Argentina: Lemon export season at risk as Tucuman worker strike continues

Argentina: Lemon export season at risk as Tucuman worker strike continues

The conflict in Argentina between citrus companies and a group of self-organized growers continues to escalate with no end in sight in Tucuman, where 80 percent of the national lemon production comes from.

For the second consecutive week, the protesters are carrying out roadblocks, that prevent the passage of trucks from production areas, and blockades at farm entrances as well as lemon packing plants, according to La Nación.

The latest proposal from the industrial sector offered a wage of 1,700 pesos (US$18) and a per-case payment of 60 pesos (US$0.64), which is far from what the protesters are demanding.

The group of growers reportedly rejected the new proposal, considering it insufficient and have continued to demand an increase that guarantees them a daily wage of 2,500 pesos (US$27) and a per-case payment of 77.41 pesos.

“This arrangement was made behind the backs of the workers who have been stopping transportation for 10 days. We made our request clear: we want a wage of 2,500 pesos and we do not want to live in poverty anymore.
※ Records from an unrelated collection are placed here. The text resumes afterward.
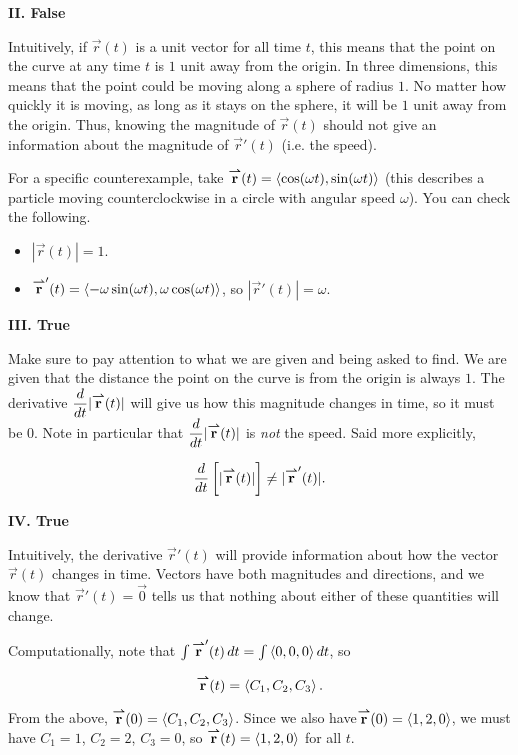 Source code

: \documentclass[noauthor]{ximera}
\begin{document}
\begin{problem}
\begin{freeResponse}
 \textbf{II. False} 
 
 \begin{explanation}
 Intuitively, if $\vec{r}(t)$ is a unit vector for all time $t$, this means that the point on the curve at any time $t$ is $1$ unit away from the origin.  In three dimensions, this means that the point could be moving along a sphere of radius $1$.  No matter how quickly it is moving, as long as it stays on the sphere, it will be $1$ unit away from the origin.  Thus, knowing the magnitude of $\vec{r}(t)$ should not give an information about the magnitude of $\vec{r}'(t)$ (i.e. the speed).
 
 For a specific counterexample, take ${\overset{\boldsymbol{\rightharpoonup}}{\mathbf{r}}}(t) = \left\langle \cos(\omega t),\sin(\omega t)\right\rangle$ (this describes a particle moving counterclockwise in a circle with angular speed $\omega$).  You can check the following.
 
 \begin{itemize}
 \item $|\vec{r}(t)| = 1$.
 \item ${\overset{\boldsymbol{\rightharpoonup}}{\mathbf{r}}}'(t) = \left\langle -\omega \sin(\omega t), \omega \cos(\omega t)\right\rangle$, so $|\vec{r}'(t)| = \omega$.
 \end{itemize}
 \end{explanation}

 
 \textbf{III. True}

\begin{explanation}
Make sure to pay attention to what we are given and being asked to find.  We are given that the distance the point on the curve is from the origin is always $1$.  The derivative $\dfrac{\mathop{}\!d}{\mathop{}\!d t} |{\overset{\boldsymbol{\rightharpoonup}}{\mathbf{r}}}(t) |$ will give us how this magnitude changes in time, so it must be $0$.  Note in particular that $\dfrac{\mathop{}\!d}{\mathop{}\!d t} |{\overset{\boldsymbol{\rightharpoonup}}{\mathbf{r}}}(t) |$ is \emph{not} the speed.  Said more explicitly,

\[
\frac{\mathop{}\!d}{\mathop{}\!d t} \left[\vphantom{\bigg|} |{\overset{\boldsymbol{\rightharpoonup}}{\mathbf{r}}}(t)| \right] \neq |{\overset{\boldsymbol{\rightharpoonup}}{\mathbf{r}}}'(t)|.
\]
\end{explanation}

\textbf{IV. True}

\begin{explanation}
Intuitively, the derivative $\vec{r}'(t)$ will provide information about how the vector $\vec{r}(t)$ changes in time.  Vectors have both magnitudes and directions, and we know that $\vec{r}'(t)=\vec{0}$ tells us that nothing about either of these quantities will change.

Computationally, note that $\int {\overset{\boldsymbol{\rightharpoonup}}{\mathbf{r}}}'(t) \mathop{}\!d t = \int \left\langle 0,0,0\right\rangle \mathop{}\!d t$, so

\[
{\overset{\boldsymbol{\rightharpoonup}}{\mathbf{r}}}(t) = \left\langle C_1,C_2,C_3\right\rangle.
\]

From the above, ${\overset{\boldsymbol{\rightharpoonup}}{\mathbf{r}}}(0) = \left\langle C_1,C_2,C_3\right\rangle$. Since we also have${\overset{\boldsymbol{\rightharpoonup}}{\mathbf{r}}}(0) = \left\langle 1,2,0\right\rangle$, we must have $C_1=1$, $C_2=2$, $C_3=0$, so ${\overset{\boldsymbol{\rightharpoonup}}{\mathbf{r}}}(t) = \left\langle 1,2,0\right\rangle$ for all $t$.
\end{explanation}

\end{freeResponse}
 
\end{problem}
\end{document}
That is what we have been demanding, the union knows it, the businesses know it and the government knows it. They want to continue to pay us with wages that result in starvation," a protester were reported as saying in a statement.

The secretary of the Argentine Citrus Federation (Federcitrus), Lucas Méndez Trongé, warned that because the protest is delaying the lemon harvest at the beginning of the season, it puts the exports expected by the sector at risk.
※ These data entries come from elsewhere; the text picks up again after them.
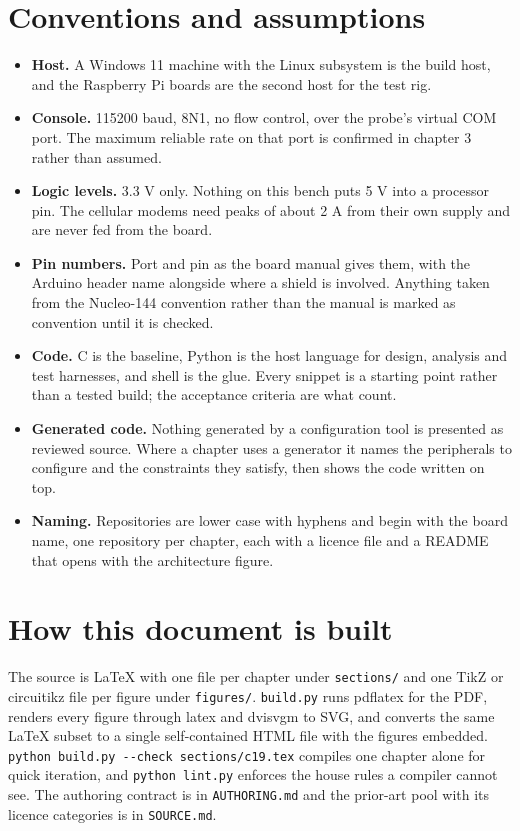 \section*{Conventions and assumptions}

\begin{itemize}
\item \textbf{Host.} A Windows 11 machine with the Linux subsystem is the build host, and the Raspberry Pi boards are the second host for the test rig.
\item \textbf{Console.} 115200 baud, 8N1, no flow control, over the probe's virtual COM port. The maximum reliable rate on that port is confirmed in chapter 3 rather than assumed.
\item \textbf{Logic levels.} 3.3 V only. Nothing on this bench puts 5 V into a processor pin. The cellular modems need peaks of about 2 A from their own supply and are never fed from the board.
\item \textbf{Pin numbers.} Port and pin as the board manual gives them, with the Arduino header name alongside where a shield is involved. Anything taken from the Nucleo-144 convention rather than the manual is marked as convention until it is checked.
\item \textbf{Code.} C is the baseline, Python is the host language for design, analysis and test harnesses, and shell is the glue. Every snippet is a starting point rather than a tested build; the acceptance criteria are what count.
\item \textbf{Generated code.} Nothing generated by a configuration tool is presented as reviewed source. Where a chapter uses a generator it names the peripherals to configure and the constraints they satisfy, then shows the code written on top.
\item \textbf{Naming.} Repositories are lower case with hyphens and begin with the board name, one repository per chapter, each with a licence file and a README that opens with the architecture figure.
\end{itemize}

\section*{How this document is built}

The source is LaTeX with one file per chapter under \texttt{sections/} and one TikZ or circuitikz file per figure under \texttt{figures/}. \texttt{build.py} runs pdflatex for the PDF, renders every figure through latex and dvisvgm to SVG, and converts the same LaTeX subset to a single self-contained HTML file with the figures embedded. \texttt{python build.py -\/-check sections/c19.tex} compiles one chapter alone for quick iteration, and \texttt{python lint.py} enforces the house rules a compiler cannot see. The authoring contract is in \texttt{AUTHORING.md} and the prior-art pool with its licence categories is in \texttt{SOURCE.md}.
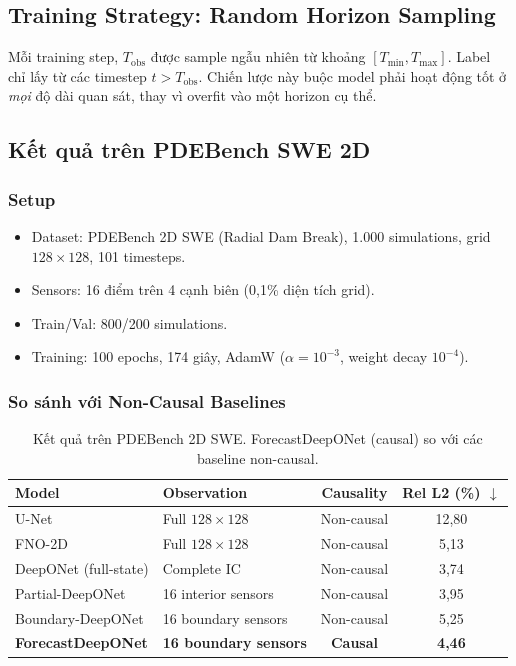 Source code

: \documentclass[12pt,a4paper]{article}
\begin{document}
\subsection{Training Strategy: Random Horizon Sampling}

Mỗi training step, $T_\mathrm{obs}$ được sample ngẫu nhiên từ khoảng $[T_\mathrm{min}, T_\mathrm{max}]$. Label chỉ lấy từ các timestep $t > T_\mathrm{obs}$. Chiến lược này buộc model phải hoạt động tốt ở \emph{mọi} độ dài quan sát, thay vì overfit vào một horizon cụ thể.

\subsection{Kết quả trên PDEBench SWE 2D}

\subsubsection{Setup}
\begin{itemize}[nosep]
  \item Dataset: PDEBench 2D SWE (Radial Dam Break), 1.000 simulations, grid $128 \times 128$, 101 timesteps.
  \item Sensors: 16 điểm trên 4 cạnh biên (0,1\% diện tích grid).
  \item Train/Val: 800/200 simulations.
  \item Training: 100 epochs, 174 giây, AdamW ($\alpha=10^{-3}$, weight decay $10^{-4}$).
\end{itemize}

\subsubsection{So sánh với Non-Causal Baselines}

\begin{table}[ht]
  \centering
  \caption{Kết quả trên PDEBench 2D SWE. ForecastDeepONet (causal) so với các baseline non-causal.}
  \label{tab:pdebench_results}
  \begin{tabular}{@{}llcc@{}}
    \toprule
    \textbf{Model} & \textbf{Observation} & \textbf{Causality} & \textbf{Rel L2 (\%)} $\downarrow$ \\
    \midrule
    U-Net & Full $128 \times 128$ & Non-causal & 12,80 \\
    FNO-2D & Full $128 \times 128$ & Non-causal & 5,13 \\
    DeepONet (full-state) & Complete IC & Non-causal & 3,74 \\
    Partial-DeepONet & 16 interior sensors & Non-causal & 3,95 \\
    Boundary-DeepONet & 16 boundary sensors & Non-causal & 5,25 \\
    \midrule
    \textbf{ForecastDeepONet} & \textbf{16 boundary sensors} & \textbf{Causal} & \textbf{4,46} \\
    \bottomrule
  \end{tabular}
\end{table}
\end{document}
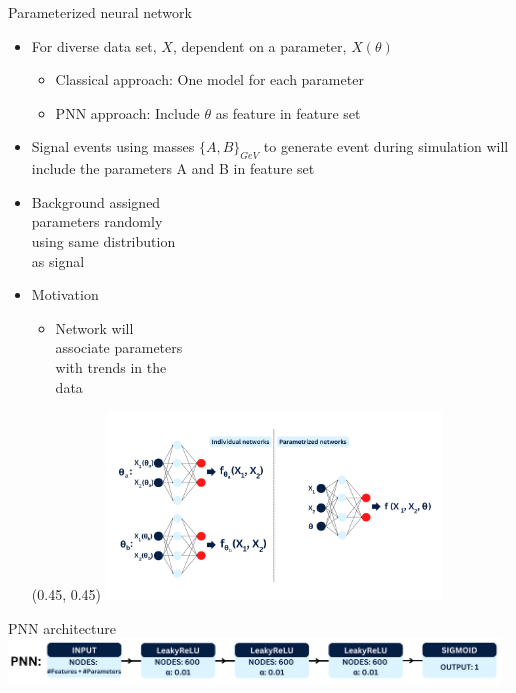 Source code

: \documentclass[UKenglish]{beamer}
\begin{document}
\begin{frame}{Parameterized neural network}
    \begin{itemize}
        \item For diverse data set, $X$, dependent on a parameter, $X(\theta)$
        \begin{itemize}
            \item Classical approach: One model for each parameter
            \item PNN approach: Include $\theta$ as feature in feature set
        \end{itemize}
        \item Signal events using masses $\{A,B\}_{GeV}$ to generate 
              event during simulation will include the parameters A and B
              in feature set
        \item Background assigned \\
              parameters randomly \\
              using same distribution\\ 
              as signal
        \item Motivation
        \begin{itemize}
            \item Network will \\
                  associate parameters\\
                  with trends in the \\
                  data
        \end{itemize}
        \begin{textblock}{0.8}(0.45, 0.45)
            \includegraphics[width = 0.7\textwidth]{figures/PNN.png}
        \end{textblock}
    \end{itemize}
\end{frame}
\begin{frame}{PNN architecture}
    \vfill
    \includegraphics[width = 0.98\textwidth]{figures/PNNArch.png}
\end{frame}
\end{document}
"In the United States, the window to export from our country begins at the end of April and extends until June, so these protests are delaying sales," he said.

He explained to La Nación that, "if this conflict spreads and it is not possible to enter the farms to harvest, the fruit would exceed the size and color required for export, so it would be necessary to reallocate fruit and a bottleneck could occur, given that the factories have a limited processing capacity."

Méndez Trongé recalled that in 2019, as a result of heavy rains and protests, the harvest was delayed and it was necessary to discard tons of lemons because it was not possible to export on time and the fruit could not be processed due to an excess supply.

"We hope that this conflict will be resolved as soon as possible so that we do not reach a situation like that," the Secretary of Federcitrus was reported as saying.